Each line in the records below, from the one that contains "<li>License or copyright" to the one that contains "## I.    **CLAIMING", should be reproduced exactly, the first and last included.
BEGIN
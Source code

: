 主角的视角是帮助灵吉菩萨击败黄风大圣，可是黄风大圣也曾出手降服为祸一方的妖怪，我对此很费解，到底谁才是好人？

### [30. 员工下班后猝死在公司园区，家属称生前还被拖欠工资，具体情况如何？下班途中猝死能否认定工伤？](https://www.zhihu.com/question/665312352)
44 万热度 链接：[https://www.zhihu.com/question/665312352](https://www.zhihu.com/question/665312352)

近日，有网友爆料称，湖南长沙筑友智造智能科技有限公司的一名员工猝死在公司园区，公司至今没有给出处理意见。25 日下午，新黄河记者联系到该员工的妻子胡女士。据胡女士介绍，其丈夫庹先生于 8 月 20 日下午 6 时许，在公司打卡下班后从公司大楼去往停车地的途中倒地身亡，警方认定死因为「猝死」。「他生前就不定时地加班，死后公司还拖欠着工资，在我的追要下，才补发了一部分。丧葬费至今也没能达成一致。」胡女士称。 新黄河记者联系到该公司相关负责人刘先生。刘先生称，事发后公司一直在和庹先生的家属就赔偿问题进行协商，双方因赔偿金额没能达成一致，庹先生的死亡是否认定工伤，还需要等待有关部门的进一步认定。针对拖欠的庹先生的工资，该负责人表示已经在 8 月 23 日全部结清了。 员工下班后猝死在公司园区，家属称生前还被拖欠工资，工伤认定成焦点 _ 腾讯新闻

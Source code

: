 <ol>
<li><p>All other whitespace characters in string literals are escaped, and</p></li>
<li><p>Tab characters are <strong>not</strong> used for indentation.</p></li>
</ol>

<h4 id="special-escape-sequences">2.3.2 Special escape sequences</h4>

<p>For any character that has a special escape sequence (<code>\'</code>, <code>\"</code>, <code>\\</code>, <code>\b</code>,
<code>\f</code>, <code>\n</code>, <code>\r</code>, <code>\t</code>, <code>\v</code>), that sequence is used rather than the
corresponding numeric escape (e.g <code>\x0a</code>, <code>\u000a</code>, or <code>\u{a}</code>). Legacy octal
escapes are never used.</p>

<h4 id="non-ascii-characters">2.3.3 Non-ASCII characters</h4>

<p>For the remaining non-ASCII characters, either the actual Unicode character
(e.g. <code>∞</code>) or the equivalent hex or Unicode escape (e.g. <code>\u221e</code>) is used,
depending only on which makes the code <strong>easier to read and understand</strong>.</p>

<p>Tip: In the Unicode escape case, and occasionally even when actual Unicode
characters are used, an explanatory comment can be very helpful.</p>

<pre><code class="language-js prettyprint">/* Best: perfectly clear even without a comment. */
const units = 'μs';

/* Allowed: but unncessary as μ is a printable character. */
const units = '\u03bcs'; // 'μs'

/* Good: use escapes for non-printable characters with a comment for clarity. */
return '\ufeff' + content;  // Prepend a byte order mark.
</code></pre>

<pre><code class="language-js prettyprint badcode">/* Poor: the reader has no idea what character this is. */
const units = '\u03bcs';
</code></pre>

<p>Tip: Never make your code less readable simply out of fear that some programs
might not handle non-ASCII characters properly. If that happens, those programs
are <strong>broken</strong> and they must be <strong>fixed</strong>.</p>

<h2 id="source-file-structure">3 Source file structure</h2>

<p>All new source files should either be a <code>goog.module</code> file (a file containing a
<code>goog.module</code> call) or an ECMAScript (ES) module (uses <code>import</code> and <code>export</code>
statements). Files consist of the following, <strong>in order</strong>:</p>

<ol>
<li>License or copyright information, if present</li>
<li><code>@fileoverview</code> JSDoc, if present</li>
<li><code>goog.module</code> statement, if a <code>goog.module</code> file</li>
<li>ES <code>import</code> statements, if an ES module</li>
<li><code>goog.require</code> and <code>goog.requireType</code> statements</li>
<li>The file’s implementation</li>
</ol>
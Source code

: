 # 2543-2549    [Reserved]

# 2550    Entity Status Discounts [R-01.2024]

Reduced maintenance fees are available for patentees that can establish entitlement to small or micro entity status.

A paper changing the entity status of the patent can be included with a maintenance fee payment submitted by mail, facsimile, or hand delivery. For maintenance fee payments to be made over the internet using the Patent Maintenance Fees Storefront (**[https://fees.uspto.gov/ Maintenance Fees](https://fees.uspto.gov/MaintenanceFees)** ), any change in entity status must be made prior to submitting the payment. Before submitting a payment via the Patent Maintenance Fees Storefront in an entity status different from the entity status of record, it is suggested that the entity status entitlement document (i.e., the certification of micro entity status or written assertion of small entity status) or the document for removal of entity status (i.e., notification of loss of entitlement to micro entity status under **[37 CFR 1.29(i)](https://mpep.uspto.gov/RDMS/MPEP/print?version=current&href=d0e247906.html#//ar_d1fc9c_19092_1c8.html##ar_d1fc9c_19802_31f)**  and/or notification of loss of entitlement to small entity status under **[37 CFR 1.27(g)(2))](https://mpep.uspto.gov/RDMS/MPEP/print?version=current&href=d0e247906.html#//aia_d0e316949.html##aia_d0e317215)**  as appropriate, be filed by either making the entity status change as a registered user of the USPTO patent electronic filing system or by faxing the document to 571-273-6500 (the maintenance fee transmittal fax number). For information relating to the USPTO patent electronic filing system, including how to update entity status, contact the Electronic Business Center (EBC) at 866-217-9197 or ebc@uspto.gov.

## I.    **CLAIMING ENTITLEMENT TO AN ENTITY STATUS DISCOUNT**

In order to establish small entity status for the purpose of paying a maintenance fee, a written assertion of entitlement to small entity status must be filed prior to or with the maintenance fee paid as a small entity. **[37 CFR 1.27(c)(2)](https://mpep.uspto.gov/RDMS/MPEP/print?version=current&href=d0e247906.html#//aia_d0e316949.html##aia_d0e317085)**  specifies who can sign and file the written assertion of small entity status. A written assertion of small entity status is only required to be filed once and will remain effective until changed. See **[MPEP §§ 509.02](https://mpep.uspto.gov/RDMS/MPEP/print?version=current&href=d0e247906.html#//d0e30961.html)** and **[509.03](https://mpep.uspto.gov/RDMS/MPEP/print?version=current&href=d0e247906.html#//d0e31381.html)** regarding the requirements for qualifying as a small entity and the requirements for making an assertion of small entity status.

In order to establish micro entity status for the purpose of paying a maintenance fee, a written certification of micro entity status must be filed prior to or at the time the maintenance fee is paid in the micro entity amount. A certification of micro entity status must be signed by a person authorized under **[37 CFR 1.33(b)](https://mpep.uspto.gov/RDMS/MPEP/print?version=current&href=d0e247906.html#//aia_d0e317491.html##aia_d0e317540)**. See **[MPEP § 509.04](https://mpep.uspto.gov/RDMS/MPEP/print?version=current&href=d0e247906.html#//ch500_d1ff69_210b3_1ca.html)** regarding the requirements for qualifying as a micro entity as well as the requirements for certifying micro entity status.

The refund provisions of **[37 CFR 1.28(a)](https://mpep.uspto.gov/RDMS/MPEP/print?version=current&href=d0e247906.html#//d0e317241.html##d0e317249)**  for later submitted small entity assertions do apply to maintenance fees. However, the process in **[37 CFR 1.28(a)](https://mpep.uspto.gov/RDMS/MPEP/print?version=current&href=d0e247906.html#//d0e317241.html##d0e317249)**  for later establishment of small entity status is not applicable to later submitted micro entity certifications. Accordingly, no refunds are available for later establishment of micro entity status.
END
● WRITTEN RESPONSE:
<li>License or copyright information, if present</li>
<li><code>@fileoverview</code> JSDoc, if present</li>
<li><code>goog.module</code> statement, if a <code>goog.module</code> file</li>
<li>ES <code>import</code> statements, if an ES module</li>
<li><code>goog.require</code> and <code>goog.requireType</code> statements</li>
<li>The file’s implementation</li>
</ol>
Source code

: # 2543-2549    [Reserved]

# 2550    Entity Status Discounts [R-01.2024]

Reduced maintenance fees are available for patentees that can establish entitlement to small or micro entity status.

A paper changing the entity status of the patent can be included with a maintenance fee payment submitted by mail, facsimile, or hand delivery. For maintenance fee payments to be made over the internet using the Patent Maintenance Fees Storefront (**[https://fees.uspto.gov/ Maintenance Fees](https://fees.uspto.gov/MaintenanceFees)** ), any change in entity status must be made prior to submitting the payment. Before submitting a payment via the Patent Maintenance Fees Storefront in an entity status different from the entity status of record, it is suggested that the entity status entitlement document (i.e., the certification of micro entity status or written assertion of small entity status) or the document for removal of entity status (i.e., notification of loss of entitlement to micro entity status under **[37 CFR 1.29(i)](https://mpep.uspto.gov/RDMS/MPEP/print?version=current&href=d0e247906.html#//ar_d1fc9c_19092_1c8.html##ar_d1fc9c_19802_31f)**  and/or notification of loss of entitlement to small entity status under **[37 CFR 1.27(g)(2))](https://mpep.uspto.gov/RDMS/MPEP/print?version=current&href=d0e247906.html#//aia_d0e316949.html##aia_d0e317215)**  as appropriate, be filed by either making the entity status change as a registered user of the USPTO patent electronic filing system or by faxing the document to 571-273-6500 (the maintenance fee transmittal fax number). For information relating to the USPTO patent electronic filing system, including how to update entity status, contact the Electronic Business Center (EBC) at 866-217-9197 or ebc@uspto.gov.

## I.    **CLAIMING ENTITLEMENT TO AN ENTITY STATUS DISCOUNT**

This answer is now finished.